▶ _Work required_
Return the data below exactly as given, except for the images.

Start of Material provided

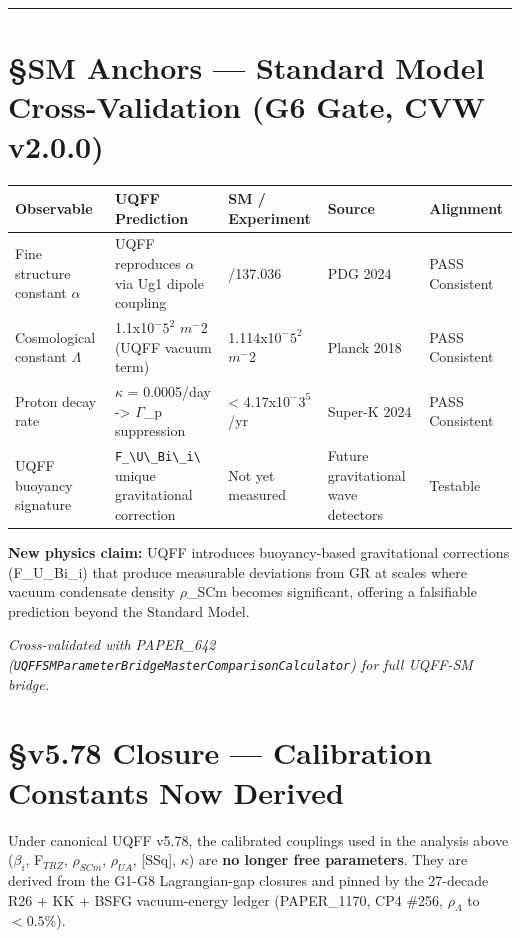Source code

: \documentclass[12pt,a4paper]{article}
\begin{document}
\medskip\hrule\medskip

\section{\S{}SM Anchors --- Standard Model Cross-Validation (G6 Gate, CVW v2.0.0)}

\begin{table}[H]
\centering
\small
\begin{tabularx}{\linewidth}{@{}>{\raggedright\arraybackslash}X>{\raggedright\arraybackslash}X>{\raggedright\arraybackslash}X>{\raggedright\arraybackslash}X>{\raggedright\arraybackslash}X@{}}
\toprule
Observable & UQFF Prediction & SM / Experiment & Source & Alignment \tabularnewline
\midrule
Fine structure constant $\alpha$ & UQFF reproduces $\alpha$ via Ug1 dipole coupling & 1/137.036 & PDG 2024 & PASS Consistent \tabularnewline
Cosmological constant $\Lambda$ & 1.1x1$0^{-}$$5^{2}$ $m^{-}$2 (UQFF vacuum term) & 1.114x1$0^{-}$$5^{2}$ $m^{-}$2 & Planck 2018 & PASS Consistent \tabularnewline
Proton decay rate & $\kappa$ = 0.0005/day -> $\Gamma$\_p suppression & < 4.17x1$0^{-}$$3^{5}$/yr & Super-K 2024 & PASS Consistent \tabularnewline
UQFF buoyancy signature & \texttt{F\_\textbackslash {U\textbackslash \_Bi\textbackslash \_i\textbackslash }} unique gravitational correction & Not yet measured & Future gravitational wave detectors & Testable \tabularnewline
\bottomrule
\end{tabularx}
\end{table}

\textbf{New physics claim:} UQFF introduces buoyancy-based gravitational corrections (F\_{U\_Bi\_i}) that produce measurable deviations from GR at scales where vacuum condensate density $\rho$\_SCm becomes significant, offering a falsifiable prediction beyond the Standard Model.

\emph{Cross-validated with PAPER\_642 (\texttt{UQFFSMParameterBridgeMasterComparisonCalculator}) for full UQFF-SM bridge.}

\section{\S{}v5.78 Closure --- Calibration Constants Now Derived}

Under canonical UQFF v5.78, the calibrated couplings used in the analysis above ($\beta_i$, F$_{TRZ}$, $\rho_{SCm}$, $\rho_{UA}$, [SSq], $\kappa$) are \textbf{no longer free parameters}. They are derived from the G1-G8 Lagrangian-gap closures and pinned by the 27-decade R26 + KK + BSFG vacuum-energy ledger (PAPER\_1170, CP4 \#256, $\rho_\Lambda$ to $<0.5\%$).
\end{document}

End of Material provided

▶ _Finished exercise_
Source code

: \documentclass[12pt,a4paper]{article}
\begin{document}
\medskip\hrule\medskip

\section{\S{}SM Anchors --- Standard Model Cross-Validation (G6 Gate, CVW v2.0.0)}

\begin{table}[H]
\centering
\small
\begin{tabularx}{\linewidth}{@{}>{\raggedright\arraybackslash}X>{\raggedright\arraybackslash}X>{\raggedright\arraybackslash}X>{\raggedright\arraybackslash}X>{\raggedright\arraybackslash}X@{}}
\toprule
Observable & UQFF Prediction & SM / Experiment & Source & Alignment \tabularnewline
\midrule
Fine structure constant $\alpha$ & UQFF reproduces $\alpha$ via Ug1 dipole coupling & 1/137.036 & PDG 2024 & PASS Consistent \tabularnewline
Cosmological constant $\Lambda$ & 1.1x1$0^{-}$$5^{2}$ $m^{-}$2 (UQFF vacuum term) & 1.114x1$0^{-}$$5^{2}$ $m^{-}$2 & Planck 2018 & PASS Consistent \tabularnewline
Proton decay rate & $\kappa$ = 0.0005/day -> $\Gamma$\_p suppression & < 4.17x1$0^{-}$$3^{5}$/yr & Super-K 2024 & PASS Consistent \tabularnewline
UQFF buoyancy signature & \texttt{F\_\textbackslash {U\textbackslash \_Bi\textbackslash \_i\textbackslash }} unique gravitational correction & Not yet measured & Future gravitational wave detectors & Testable \tabularnewline
\bottomrule
\end{tabularx}
\end{table}

\textbf{New physics claim:} UQFF introduces buoyancy-based gravitational corrections (F\_{U\_Bi\_i}) that produce measurable deviations from GR at scales where vacuum condensate density $\rho$\_SCm becomes significant, offering a falsifiable prediction beyond the Standard Model.

\emph{Cross-validated with PAPER\_642 (\texttt{UQFFSMParameterBridgeMasterComparisonCalculator}) for full UQFF-SM bridge.}

\section{\S{}v5.78 Closure --- Calibration Constants Now Derived}

Under canonical UQFF v5.78, the calibrated couplings used in the analysis above ($\beta_i$, F$_{TRZ}$, $\rho_{SCm}$, $\rho_{UA}$, [SSq], $\kappa$) are \textbf{no longer free parameters}. They are derived from the G1-G8 Lagrangian-gap closures and pinned by the 27-decade R26 + KK + BSFG vacuum-energy ledger (PAPER\_1170, CP4 \#256, $\rho_\Lambda$ to $<0.5\%$).
\end{document}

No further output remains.